Recorded data
——————
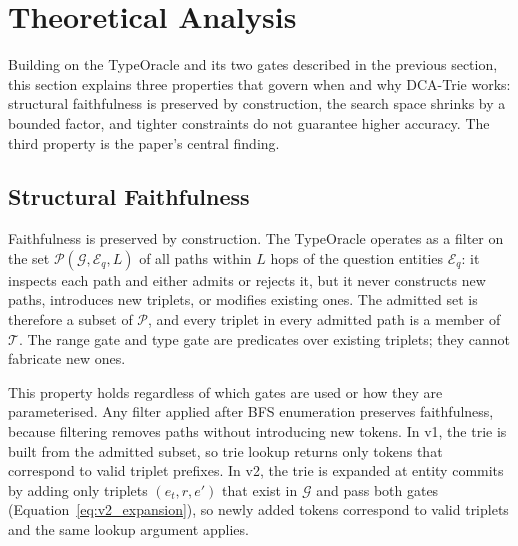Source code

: 
\section{Theoretical Analysis}
\label{sec:theoretical}

Building on the TypeOracle and its two gates described in the previous section, this
section explains three properties that govern when and why DCA-Trie works: structural
faithfulness is preserved by construction, the search space shrinks by a bounded
factor, and tighter constraints do not guarantee higher accuracy. The third property
is the paper's central finding.

\subsection{Structural Faithfulness}
\label{sec:theoretical:faithfulness}

Faithfulness is preserved by construction. The TypeOracle operates as a filter on the
set $\mathcal{P}(\mathcal{G}, \mathcal{E}_q, L)$ of all paths within $L$ hops of the
question entities $\mathcal{E}_q$: it inspects each path and either admits or rejects
it, but it never constructs new paths, introduces new triplets, or modifies existing
ones. The admitted set is therefore a subset of $\mathcal{P}$, and every triplet in
every admitted path is a member of $\mathcal{T}$. The range gate and type gate are
predicates over existing triplets; they cannot fabricate new ones.

This property holds regardless of which gates are used or how they are parameterised.
Any filter applied after BFS enumeration preserves faithfulness, because filtering
removes paths without introducing new tokens. In v1, the trie is built from the
admitted subset, so trie lookup returns only tokens that correspond to valid triplet
prefixes. In v2, the trie is expanded at entity commits by adding only triplets
$(e_t, r, e')$ that exist in $\mathcal{G}$ and pass both gates
(Equation~\ref{eq:v2_expansion}), so newly added tokens correspond to valid triplets
and the same lookup argument applies.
——————
**What the task asks**: Give an exact copy of the data, and omit any pictures it holds.

**Solution for this task**:
Source code

: 
\section{Theoretical Analysis}
\label{sec:theoretical}

Building on the TypeOracle and its two gates described in the previous section, this
section explains three properties that govern when and why DCA-Trie works: structural
faithfulness is preserved by construction, the search space shrinks by a bounded
factor, and tighter constraints do not guarantee higher accuracy. The third property
is the paper's central finding.

\subsection{Structural Faithfulness}
\label{sec:theoretical:faithfulness}

Faithfulness is preserved by construction. The TypeOracle operates as a filter on the
set $\mathcal{P}(\mathcal{G}, \mathcal{E}_q, L)$ of all paths within $L$ hops of the
question entities $\mathcal{E}_q$: it inspects each path and either admits or rejects
it, but it never constructs new paths, introduces new triplets, or modifies existing
ones. The admitted set is therefore a subset of $\mathcal{P}$, and every triplet in
every admitted path is a member of $\mathcal{T}$. The range gate and type gate are
predicates over existing triplets; they cannot fabricate new ones.

This property holds regardless of which gates are used or how they are parameterised.
Any filter applied after BFS enumeration preserves faithfulness, because filtering
removes paths without introducing new tokens. In v1, the trie is built from the
admitted subset, so trie lookup returns only tokens that correspond to valid triplet
prefixes. In v2, the trie is expanded at entity commits by adding only triplets
$(e_t, r, e')$ that exist in $\mathcal{G}$ and pass both gates
(Equation~\ref{eq:v2_expansion}), so newly added tokens correspond to valid triplets
and the same lookup argument applies.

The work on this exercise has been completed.